* PROMPT: Give back only the lines in the records below from the one with "- Create Payment" to the one with "- Should add", both inclusive, word for word.

━━━━━━━━

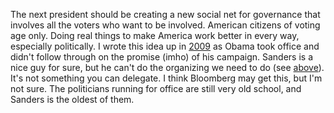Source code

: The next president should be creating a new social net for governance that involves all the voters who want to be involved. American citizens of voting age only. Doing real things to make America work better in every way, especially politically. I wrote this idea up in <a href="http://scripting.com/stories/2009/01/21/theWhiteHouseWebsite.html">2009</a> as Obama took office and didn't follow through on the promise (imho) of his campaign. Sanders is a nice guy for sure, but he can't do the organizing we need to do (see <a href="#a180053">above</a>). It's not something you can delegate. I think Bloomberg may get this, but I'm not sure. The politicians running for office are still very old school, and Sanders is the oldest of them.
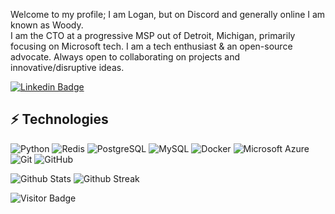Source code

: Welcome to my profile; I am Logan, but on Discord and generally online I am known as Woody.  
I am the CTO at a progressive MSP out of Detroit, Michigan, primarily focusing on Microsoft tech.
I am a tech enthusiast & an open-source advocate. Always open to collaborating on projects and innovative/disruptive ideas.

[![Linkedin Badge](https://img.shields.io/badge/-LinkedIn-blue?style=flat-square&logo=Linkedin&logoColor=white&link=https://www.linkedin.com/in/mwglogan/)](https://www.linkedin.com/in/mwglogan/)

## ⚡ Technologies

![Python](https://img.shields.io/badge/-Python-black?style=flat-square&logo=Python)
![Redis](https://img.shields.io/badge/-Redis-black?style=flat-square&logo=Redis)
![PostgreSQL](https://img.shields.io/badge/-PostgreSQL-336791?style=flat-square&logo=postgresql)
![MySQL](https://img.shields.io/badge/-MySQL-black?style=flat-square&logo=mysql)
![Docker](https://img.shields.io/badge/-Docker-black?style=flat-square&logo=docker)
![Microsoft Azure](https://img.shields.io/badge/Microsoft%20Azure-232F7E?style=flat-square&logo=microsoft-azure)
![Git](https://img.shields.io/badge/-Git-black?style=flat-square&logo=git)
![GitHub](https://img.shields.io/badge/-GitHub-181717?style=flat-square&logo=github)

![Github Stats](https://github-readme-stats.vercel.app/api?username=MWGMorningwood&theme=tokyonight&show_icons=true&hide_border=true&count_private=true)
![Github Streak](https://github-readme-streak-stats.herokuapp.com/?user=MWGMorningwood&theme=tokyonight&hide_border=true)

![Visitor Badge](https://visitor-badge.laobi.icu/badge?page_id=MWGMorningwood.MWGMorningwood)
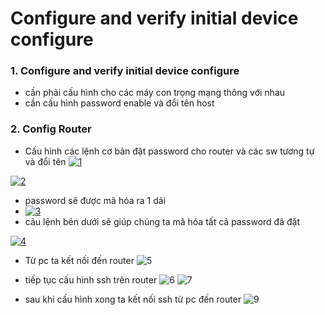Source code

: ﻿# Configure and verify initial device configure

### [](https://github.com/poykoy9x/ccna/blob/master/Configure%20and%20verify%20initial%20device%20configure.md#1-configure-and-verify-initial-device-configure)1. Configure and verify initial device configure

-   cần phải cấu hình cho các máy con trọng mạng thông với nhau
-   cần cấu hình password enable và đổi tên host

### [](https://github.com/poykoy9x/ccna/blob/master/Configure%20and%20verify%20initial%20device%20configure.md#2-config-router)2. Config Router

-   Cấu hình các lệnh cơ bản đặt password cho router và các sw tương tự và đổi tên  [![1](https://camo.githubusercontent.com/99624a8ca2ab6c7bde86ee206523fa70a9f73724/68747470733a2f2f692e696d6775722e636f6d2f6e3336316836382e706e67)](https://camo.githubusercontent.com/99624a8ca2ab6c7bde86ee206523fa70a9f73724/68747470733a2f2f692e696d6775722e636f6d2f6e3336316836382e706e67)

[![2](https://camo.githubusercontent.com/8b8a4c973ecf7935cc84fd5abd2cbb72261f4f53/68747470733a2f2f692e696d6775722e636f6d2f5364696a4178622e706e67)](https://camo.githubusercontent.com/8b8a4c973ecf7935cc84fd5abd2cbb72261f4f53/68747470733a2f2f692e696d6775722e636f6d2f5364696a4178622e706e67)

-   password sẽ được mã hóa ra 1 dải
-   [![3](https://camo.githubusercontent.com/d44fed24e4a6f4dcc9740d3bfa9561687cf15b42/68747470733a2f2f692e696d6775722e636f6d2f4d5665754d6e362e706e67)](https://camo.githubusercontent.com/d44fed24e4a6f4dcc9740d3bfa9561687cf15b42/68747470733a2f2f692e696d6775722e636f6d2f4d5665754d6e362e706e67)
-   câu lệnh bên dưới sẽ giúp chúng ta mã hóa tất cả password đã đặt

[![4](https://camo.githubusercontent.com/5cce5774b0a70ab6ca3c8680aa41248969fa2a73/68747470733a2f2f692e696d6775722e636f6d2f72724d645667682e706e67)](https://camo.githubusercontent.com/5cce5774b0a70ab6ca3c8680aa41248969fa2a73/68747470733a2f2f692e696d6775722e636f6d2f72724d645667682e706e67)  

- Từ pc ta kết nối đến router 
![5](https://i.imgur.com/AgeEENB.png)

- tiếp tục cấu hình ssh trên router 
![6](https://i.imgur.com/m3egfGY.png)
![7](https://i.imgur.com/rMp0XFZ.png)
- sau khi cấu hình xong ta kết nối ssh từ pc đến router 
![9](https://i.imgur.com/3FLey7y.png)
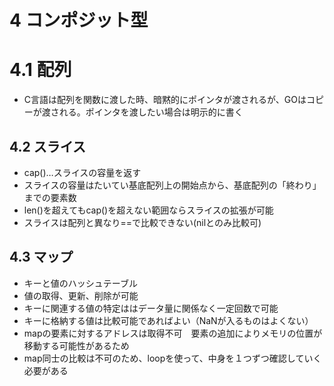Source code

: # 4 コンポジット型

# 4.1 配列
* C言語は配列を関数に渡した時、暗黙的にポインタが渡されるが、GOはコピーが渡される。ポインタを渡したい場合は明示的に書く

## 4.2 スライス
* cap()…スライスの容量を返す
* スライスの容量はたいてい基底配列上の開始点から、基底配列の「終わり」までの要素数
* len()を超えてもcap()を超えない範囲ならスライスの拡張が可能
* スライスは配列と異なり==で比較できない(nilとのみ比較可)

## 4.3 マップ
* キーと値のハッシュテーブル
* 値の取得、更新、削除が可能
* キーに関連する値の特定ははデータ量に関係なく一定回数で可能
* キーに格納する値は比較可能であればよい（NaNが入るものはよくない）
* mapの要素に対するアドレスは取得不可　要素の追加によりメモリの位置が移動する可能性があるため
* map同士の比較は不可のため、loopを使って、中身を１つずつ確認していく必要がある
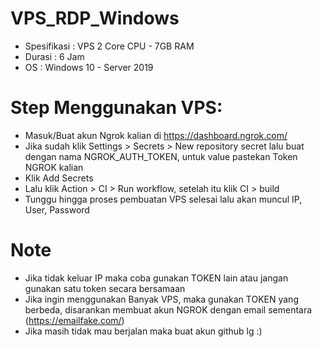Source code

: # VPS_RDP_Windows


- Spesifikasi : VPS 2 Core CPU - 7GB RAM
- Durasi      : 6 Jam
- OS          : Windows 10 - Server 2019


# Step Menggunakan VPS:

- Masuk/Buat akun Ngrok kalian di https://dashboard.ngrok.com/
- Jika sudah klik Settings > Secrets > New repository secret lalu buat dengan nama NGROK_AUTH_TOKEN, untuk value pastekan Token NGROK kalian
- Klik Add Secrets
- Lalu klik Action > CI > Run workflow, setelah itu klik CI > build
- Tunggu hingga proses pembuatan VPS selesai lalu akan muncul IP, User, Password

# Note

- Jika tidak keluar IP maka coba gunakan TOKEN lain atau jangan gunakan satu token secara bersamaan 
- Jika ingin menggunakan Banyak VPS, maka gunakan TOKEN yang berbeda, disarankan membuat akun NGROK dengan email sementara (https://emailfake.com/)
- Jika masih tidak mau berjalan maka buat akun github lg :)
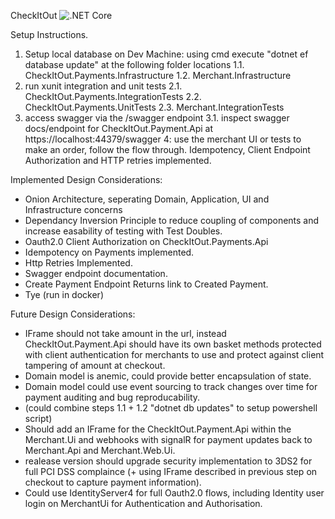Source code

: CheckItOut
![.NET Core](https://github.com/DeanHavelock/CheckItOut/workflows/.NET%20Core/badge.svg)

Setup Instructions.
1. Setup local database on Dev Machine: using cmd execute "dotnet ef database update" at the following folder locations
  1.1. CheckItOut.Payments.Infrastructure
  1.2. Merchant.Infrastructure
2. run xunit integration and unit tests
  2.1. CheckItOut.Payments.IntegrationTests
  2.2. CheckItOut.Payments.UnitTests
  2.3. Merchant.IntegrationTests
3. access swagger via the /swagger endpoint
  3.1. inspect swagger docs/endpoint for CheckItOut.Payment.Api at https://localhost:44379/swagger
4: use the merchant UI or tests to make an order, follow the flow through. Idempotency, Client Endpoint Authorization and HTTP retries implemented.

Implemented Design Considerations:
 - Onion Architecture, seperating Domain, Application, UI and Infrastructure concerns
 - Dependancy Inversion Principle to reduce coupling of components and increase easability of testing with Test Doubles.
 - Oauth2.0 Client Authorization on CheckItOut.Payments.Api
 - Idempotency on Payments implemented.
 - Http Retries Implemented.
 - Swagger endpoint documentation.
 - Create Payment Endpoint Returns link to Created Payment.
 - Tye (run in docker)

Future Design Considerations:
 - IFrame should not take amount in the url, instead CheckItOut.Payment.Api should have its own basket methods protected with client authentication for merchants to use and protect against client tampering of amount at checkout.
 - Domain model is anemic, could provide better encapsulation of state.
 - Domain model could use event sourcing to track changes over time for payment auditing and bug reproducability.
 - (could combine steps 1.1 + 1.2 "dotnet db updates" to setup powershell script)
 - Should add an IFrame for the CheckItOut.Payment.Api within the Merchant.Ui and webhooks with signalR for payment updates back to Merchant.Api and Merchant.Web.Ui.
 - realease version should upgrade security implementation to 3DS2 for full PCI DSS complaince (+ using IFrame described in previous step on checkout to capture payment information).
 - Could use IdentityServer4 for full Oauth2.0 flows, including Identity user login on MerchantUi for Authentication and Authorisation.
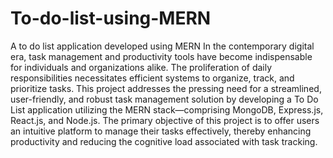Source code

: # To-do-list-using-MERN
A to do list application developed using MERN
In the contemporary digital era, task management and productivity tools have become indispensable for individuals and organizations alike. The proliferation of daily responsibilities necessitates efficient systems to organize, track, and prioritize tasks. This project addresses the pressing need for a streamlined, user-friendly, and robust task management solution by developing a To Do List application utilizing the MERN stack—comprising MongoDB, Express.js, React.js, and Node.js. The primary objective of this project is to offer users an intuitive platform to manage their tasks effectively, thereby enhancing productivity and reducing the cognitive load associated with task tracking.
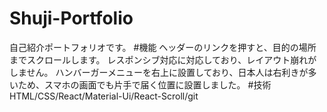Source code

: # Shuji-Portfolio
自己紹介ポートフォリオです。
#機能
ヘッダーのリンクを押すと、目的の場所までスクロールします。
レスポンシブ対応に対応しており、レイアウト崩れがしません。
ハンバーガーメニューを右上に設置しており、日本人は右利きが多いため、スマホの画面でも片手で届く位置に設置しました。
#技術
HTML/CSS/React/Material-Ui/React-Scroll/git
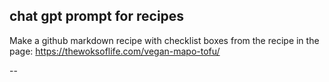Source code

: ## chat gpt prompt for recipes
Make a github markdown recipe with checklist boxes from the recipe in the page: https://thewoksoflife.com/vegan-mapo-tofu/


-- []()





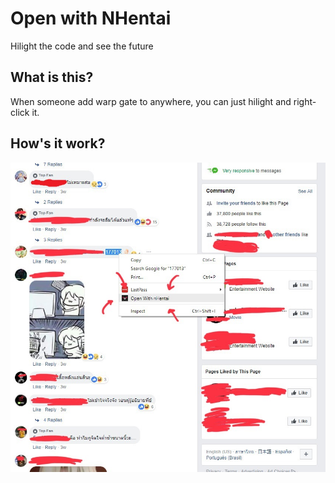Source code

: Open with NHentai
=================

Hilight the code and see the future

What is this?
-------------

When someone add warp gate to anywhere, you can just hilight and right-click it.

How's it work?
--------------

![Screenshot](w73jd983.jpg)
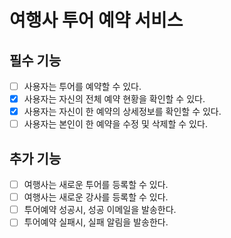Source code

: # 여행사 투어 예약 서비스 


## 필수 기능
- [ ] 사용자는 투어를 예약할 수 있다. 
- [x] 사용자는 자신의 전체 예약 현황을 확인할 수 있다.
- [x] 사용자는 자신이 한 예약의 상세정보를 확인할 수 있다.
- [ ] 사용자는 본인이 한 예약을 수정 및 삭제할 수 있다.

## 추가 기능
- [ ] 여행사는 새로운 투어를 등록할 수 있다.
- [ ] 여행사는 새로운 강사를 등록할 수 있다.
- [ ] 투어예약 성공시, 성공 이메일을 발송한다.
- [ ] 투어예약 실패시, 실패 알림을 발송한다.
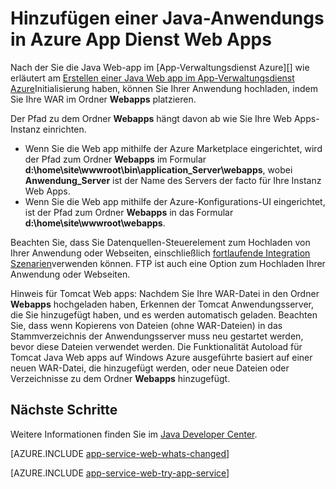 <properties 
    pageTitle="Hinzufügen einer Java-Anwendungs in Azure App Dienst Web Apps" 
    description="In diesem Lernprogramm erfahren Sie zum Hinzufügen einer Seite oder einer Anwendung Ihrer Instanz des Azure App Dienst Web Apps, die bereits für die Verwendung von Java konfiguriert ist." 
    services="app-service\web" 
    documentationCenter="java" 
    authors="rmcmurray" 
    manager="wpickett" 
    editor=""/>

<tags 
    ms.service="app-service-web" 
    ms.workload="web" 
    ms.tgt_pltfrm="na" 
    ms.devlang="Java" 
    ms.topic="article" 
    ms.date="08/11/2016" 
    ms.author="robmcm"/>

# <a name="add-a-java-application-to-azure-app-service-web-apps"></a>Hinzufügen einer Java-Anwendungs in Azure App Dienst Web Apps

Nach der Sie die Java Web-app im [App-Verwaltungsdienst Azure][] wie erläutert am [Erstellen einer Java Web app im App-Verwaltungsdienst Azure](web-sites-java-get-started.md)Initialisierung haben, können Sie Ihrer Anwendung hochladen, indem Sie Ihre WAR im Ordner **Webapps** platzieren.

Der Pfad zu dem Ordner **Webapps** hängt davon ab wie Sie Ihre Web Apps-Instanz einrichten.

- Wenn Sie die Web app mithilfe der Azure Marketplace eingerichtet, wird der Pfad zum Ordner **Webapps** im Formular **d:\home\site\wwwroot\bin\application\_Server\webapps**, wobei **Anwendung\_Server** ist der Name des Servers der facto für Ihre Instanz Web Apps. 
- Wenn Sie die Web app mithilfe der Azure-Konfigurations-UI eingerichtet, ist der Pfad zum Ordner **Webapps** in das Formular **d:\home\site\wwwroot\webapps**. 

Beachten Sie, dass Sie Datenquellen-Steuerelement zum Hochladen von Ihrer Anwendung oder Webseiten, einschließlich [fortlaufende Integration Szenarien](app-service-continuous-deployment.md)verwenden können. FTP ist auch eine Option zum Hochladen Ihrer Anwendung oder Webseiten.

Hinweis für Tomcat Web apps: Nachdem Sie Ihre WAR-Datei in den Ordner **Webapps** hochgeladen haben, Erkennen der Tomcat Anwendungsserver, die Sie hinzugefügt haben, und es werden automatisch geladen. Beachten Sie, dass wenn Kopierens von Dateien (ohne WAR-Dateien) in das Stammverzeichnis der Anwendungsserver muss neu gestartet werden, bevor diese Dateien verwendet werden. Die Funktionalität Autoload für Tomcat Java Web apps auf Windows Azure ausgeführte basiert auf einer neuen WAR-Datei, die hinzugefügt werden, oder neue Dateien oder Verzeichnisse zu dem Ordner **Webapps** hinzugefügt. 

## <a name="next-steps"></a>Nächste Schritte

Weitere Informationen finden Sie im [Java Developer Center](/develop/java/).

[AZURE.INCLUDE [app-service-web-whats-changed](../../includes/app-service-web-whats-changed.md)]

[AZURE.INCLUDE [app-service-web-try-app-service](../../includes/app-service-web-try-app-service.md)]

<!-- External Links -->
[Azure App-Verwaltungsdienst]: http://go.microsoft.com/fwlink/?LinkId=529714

━━━━━━━━

* ANSWER FOR THIS EXERCISE:
 - Create Payment Endpoint Returns link to Created Payment.
 - Tye (run in docker)

Future Design Considerations:
 - IFrame should not take amount in the url, instead CheckItOut.Payment.Api should have its own basket methods protected with client authentication for merchants to use and protect against client tampering of amount at checkout.
 - Domain model is anemic, could provide better encapsulation of state.
 - Domain model could use event sourcing to track changes over time for payment auditing and bug reproducability.
 - (could combine steps 1.1 + 1.2 "dotnet db updates" to setup powershell script)
 - Should add an IFrame for the CheckItOut.Payment.Api within the Merchant.Ui and webhooks with signalR for payment updates back to Merchant.Api and Merchant.Web.Ui.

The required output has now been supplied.